What is being asked: Word for word, repeat the records, leaving every picture behind.

(Plain-text document sources)
★ ★ ★ ★ ★ ★ ★

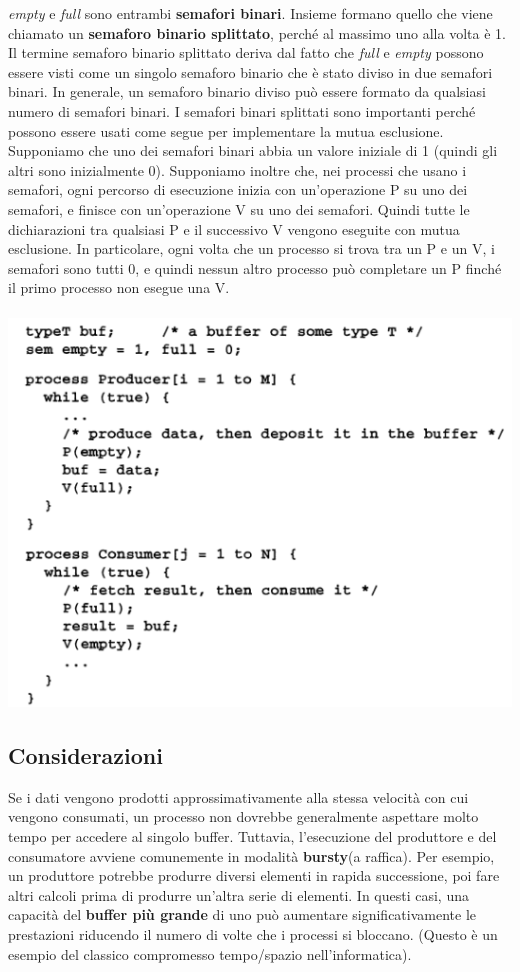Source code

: \documentclass[10pt,a4paper]{book}
\begin{document}
\textit{empty} e \textit{full} sono entrambi \textbf{semafori binari}. Insieme
formano quello che viene chiamato un \textbf{semaforo binario splittato}, perché al massimo uno alla volta è 1. Il termine semaforo binario splittato deriva dal fatto che \textit{full} e \textit{empty} possono essere visti come un singolo semaforo binario che è stato diviso in due semafori binari. In generale, un semaforo binario diviso può essere formato da qualsiasi numero di semafori binari.
I semafori binari splittati sono importanti perché possono essere usati come segue per implementare la mutua esclusione. Supponiamo che uno dei semafori binari abbia un valore iniziale di 1 (quindi gli altri sono inizialmente 0). Supponiamo inoltre che, nei processi che usano i semafori, ogni percorso di esecuzione inizia con un'operazione P su uno dei semafori, e finisce con un'operazione V su uno dei semafori.
Quindi tutte le dichiarazioni tra qualsiasi P e il successivo V vengono eseguite con mutua esclusione.
In particolare, ogni volta che un processo si trova tra un P e un V, i semafori sono tutti 0, e quindi nessun altro processo può completare un P finché il primo processo non esegue una V.\\ \\
\includegraphics[scale=0.7]{img/split.png} \\

\subsection{Considerazioni} Se i dati vengono prodotti approssimativamente alla stessa velocità con cui vengono consumati, un processo non dovrebbe generalmente aspettare molto tempo per accedere al singolo buffer. Tuttavia, l'esecuzione del produttore e del consumatore avviene comunemente in modalità \textbf{bursty}(a raffica).
Per esempio, un produttore potrebbe produrre diversi elementi in rapida successione, poi fare altri calcoli prima di produrre un'altra serie di elementi. In questi casi, una capacità del \textbf{buffer più grande} di uno può aumentare significativamente le prestazioni riducendo il numero di volte che i processi si bloccano. (Questo è un esempio del classico compromesso tempo/spazio nell'informatica).
\end{document}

★ ★ ★ ★ ★ ★ ★

Answer to this problem:
Source code

: \documentclass[10pt,a4paper]{book}
\begin{document}
\textit{empty} e \textit{full} sono entrambi \textbf{semafori binari}. Insieme
formano quello che viene chiamato un \textbf{semaforo binario splittato}, perché al massimo uno alla volta è 1. Il termine semaforo binario splittato deriva dal fatto che \textit{full} e \textit{empty} possono essere visti come un singolo semaforo binario che è stato diviso in due semafori binari. In generale, un semaforo binario diviso può essere formato da qualsiasi numero di semafori binari.
I semafori binari splittati sono importanti perché possono essere usati come segue per implementare la mutua esclusione. Supponiamo che uno dei semafori binari abbia un valore iniziale di 1 (quindi gli altri sono inizialmente 0). Supponiamo inoltre che, nei processi che usano i semafori, ogni percorso di esecuzione inizia con un'operazione P su uno dei semafori, e finisce con un'operazione V su uno dei semafori.
Quindi tutte le dichiarazioni tra qualsiasi P e il successivo V vengono eseguite con mutua esclusione.
In particolare, ogni volta che un processo si trova tra un P e un V, i semafori sono tutti 0, e quindi nessun altro processo può completare un P finché il primo processo non esegue una V.\\ \\
\includegraphics[scale=0.7]{img/split.png} \\

\subsection{Considerazioni} Se i dati vengono prodotti approssimativamente alla stessa velocità con cui vengono consumati, un processo non dovrebbe generalmente aspettare molto tempo per accedere al singolo buffer. Tuttavia, l'esecuzione del produttore e del consumatore avviene comunemente in modalità \textbf{bursty}(a raffica).
Per esempio, un produttore potrebbe produrre diversi elementi in rapida successione, poi fare altri calcoli prima di produrre un'altra serie di elementi. In questi casi, una capacità del \textbf{buffer più grande} di uno può aumentare significativamente le prestazioni riducendo il numero di volte che i processi si bloccano. (Questo è un esempio del classico compromesso tempo/spazio nell'informatica).
\end{document}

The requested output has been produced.